Retail businesses must operate at 50 percent of their maximum capacity. Gyms, museums, casinos and other entertainment facilities also must close.
All in-person dining at restaurants and bars is prohibited. Additionally, indoor gatherings and events are restricted to no more than 10 people. Outdoor events are limited to no more than 50 people.
The restrictions are set to begin Sat. Dec. 12 at 12:01 a.m. and run through Mon Jan. 4 at 8 a.m.
Wolf said that the measures would be enforced through warnings and citations from the state’s various regulatory agencies, including the Department of Agriculture, Department of Labor and Industry and others.
Jaewon Ryu, president and CEO of Geisinger Health joined Wolf on the call, adding that he believes the next 7-14 days “are going to be difficult for us.”

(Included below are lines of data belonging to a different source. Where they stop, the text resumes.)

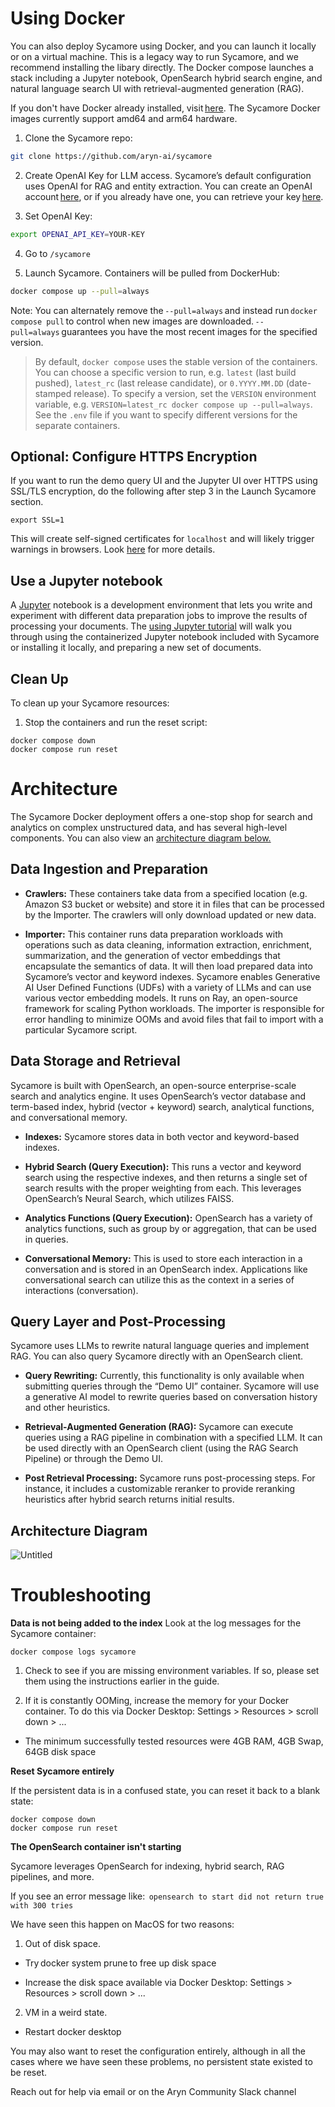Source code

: # Using Docker

You can also deploy Sycamore using Docker, and you can launch it locally or on a virtual machine. This is a legacy way to run Sycamore, and we recommend installing the libary directly. The Docker compose launches a stack including a Jupyter notebook, OpenSearch hybrid search engine, and natural language search UI with retrieval-augmented generation (RAG). 

If you don't have Docker already installed, visit [here](https://docs.docker.com/get-docker/). The Sycamore Docker images currently support amd64 and arm64 hardware.

1. Clone the Sycamore repo:

```bash
git clone https://github.com/aryn-ai/sycamore
```

2. Create OpenAI Key for LLM access. Sycamore’s default configuration uses OpenAI for RAG and entity extraction. You can create an OpenAI account [here](https://platform.openai.com/signup), or if you already have one, you can retrieve your key [here](https://platform.openai.com/account/api-keys).

3. Set OpenAI Key:

```bash
export OPENAI_API_KEY=YOUR-KEY
```

4. Go to `/sycamore`

5. Launch Sycamore. Containers will be pulled from DockerHub:

```bash
docker compose up --pull=always
```

Note: You can alternately remove the `--pull=always` and instead run `docker compose pull` to control when new images are downloaded. `--pull=always` guarantees you have the most recent images for the specified version.


>By default, `docker compose` uses the stable version of the containers. You can choose a specific version to run, e.g. `latest` (last build pushed), `latest_rc` (last release candidate), or `0.YYYY.MM.DD` (date-stamped release). To specify a version, set the `VERSION` environment variable, e.g. `VERSION=latest_rc docker compose up --pull=always`. See the `.env` file if you want to specify different versions for the separate containers.


## Optional: Configure HTTPS Encryption

If you want to run the demo query UI and the Jupyter UI over HTTPS using SSL/TLS encryption, do the following after step 3 in the Launch Sycamore section.

`export SSL=1`

This will create self-signed certificates for `localhost` and will likely trigger warnings in browsers.  Look [here](encryption.md) for more details.


## Use a Jupyter notebook

A [Jupyter](https://jupyter.org/) notebook is a development environment that lets you
write and experiment with different data preparation jobs to improve the results of
processing your documents. The [using Jupyter
tutorial](../tutorials/sycamore-jupyter-dev-example.md) will walk you through using the containerized Jupyter notebook included with Sycamore or installing it locally, and preparing a new set of documents.


## Clean Up

To clean up your Sycamore resources:

1. Stop the containers and run the reset script:

```
docker compose down
docker compose run reset
```

# Architecture
The Sycamore Docker deployment offers a one-stop shop for search and analytics on complex unstructured data, and has several high-level components. You can also view an [architecture diagram below.](#architecture-diagram)

## Data Ingestion and Preparation

* **Crawlers:** These containers take data from a specified location (e.g. Amazon S3 bucket or website) and store it in files that can be processed by the Importer. The crawlers will only download updated or new data.

* **Importer:** This container runs data preparation workloads with operations such as data cleaning, information extraction, enrichment, summarization, and the generation of vector embeddings that encapsulate the semantics of data. It will then load prepared data into Sycamore’s vector and keyword indexes. Sycamore enables Generative AI User Defined Functions (UDFs) with a variety of LLMs and can use various vector embedding models. It runs on Ray, an open-source framework for scaling Python workloads. The importer is responsible for error handling to minimize OOMs and avoid files that fail to import with a particular Sycamore script.

## Data Storage and Retrieval

Sycamore is built with OpenSearch, an open-source enterprise-scale search and analytics engine. It uses OpenSearch’s vector database and term-based index, hybrid (vector + keyword) search, analytical functions, and conversational memory.

* **Indexes:** Sycamore stores data in both vector and keyword-based indexes.

* **Hybrid Search (Query Execution):** This runs a vector and keyword search using the respective indexes, and then returns a single set of search results with the proper weighting from each. This leverages OpenSearch’s Neural Search, which utilizes FAISS.

* **Analytics Functions (Query Execution):** OpenSearch has a variety of analytics functions, such as group by or aggregation, that can be used in queries.

* **Conversational Memory:** This is used to store each interaction in a conversation and is stored in an OpenSearch index. Applications like conversational search can utilize this as the context in a series of interactions (conversation).


## Query Layer and Post-Processing

Sycamore uses LLMs to rewrite natural language queries and implement RAG. You can also query Sycamore directly with an OpenSearch client.

* **Query Rewriting:** Currently, this functionality is only available when submitting queries through the “Demo UI” container. Sycamore will use a generative AI model to rewrite queries based on conversation history and other heuristics.

* **Retrieval-Augmented Generation (RAG):** Sycamore can execute queries using a RAG pipeline in combination with a specified LLM. It can be used directly with an OpenSearch client (using the RAG Search Pipeline) or through the Demo UI.

* **Post Retrieval Processing:** Sycamore runs post-processing steps. For instance, it includes a customizable reranker to provide reranking heuristics after hybrid search returns initial results.

## Architecture Diagram

![Untitled](imgs/SycamoreDiagram_Detailed.png)


# Troubleshooting

**Data is not being added to the index**
Look at the log messages for the Sycamore container: 

`docker compose logs sycamore`

1. Check to see if you are missing environment variables. If so, please set them using the instructions earlier in the guide.

2. If it is constantly OOMing, increase the memory for your Docker container. To do this via Docker Desktop: Settings > Resources > scroll down > ...

* The minimum successfully tested resources were 4GB RAM, 4GB Swap, 64GB disk space

**Reset Sycamore entirely**

If the persistent data is in a confused state, you can reset it back to a blank state:

```
docker compose down
docker compose run reset
```

**The OpenSearch container isn't starting**

Sycamore leverages OpenSearch for indexing, hybrid search, RAG pipelines, and more.

If you see an error message like: 
`opensearch to start did not return true with 300 tries`

We have seen this happen on MacOS for two reasons:

1. Out of disk space.

* Try docker system prune to free up disk space

* Increase the disk space available via Docker Desktop: Settings > Resources > scroll down > ...

2. VM in a weird state.

* Restart docker desktop

You may also want to reset the configuration entirely, although in all the cases where we have seen these problems, no persistent state existed to be reset.

Reach out for help via email or on the Aryn Community Slack channel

Calling the trend “concerning,” Ryu said Geisinger has seen “a tripling of their COVID-postive patients since October.”
On Thursday, state health officials confirmed 11,972 new cases of COVID-19, bringing the statewide total to 457,289.
The Pennsylvania Department of Health also confirmed 248 new COVID-related deaths. To date, the death of 12,010 Pennsylvanians has been attributed to COVID-19.
“I want to keep our healthcare workers from becoming overwhelmed,” Wolf said.
Wolf and state Health Secretary Dr. Rachel Levine expressed hope that a vaccine would be authorized by the Food and Drug Administration and distributed to hospitals as early as next week.
In anticipation of new mitigation measures, a statement released Wednesday by House Majority Leader Kerry Benninghoff, R-Centre, suggested that Wolf was going to prohibit Christmas celebrations, saying “Gov. Wolf, do not cancel Christmas.”
“Government mandates will not cure COVID-19 and unilateral shutdowns will not create personal responsibility,” Benninghoff said before adding “canceling Christmas is not the answer.”
Congressman Fred Keller, R-12th, made no mention of COVID-19 in his rebuttal to Wolf, instead saying, “shutdowns don’t work.”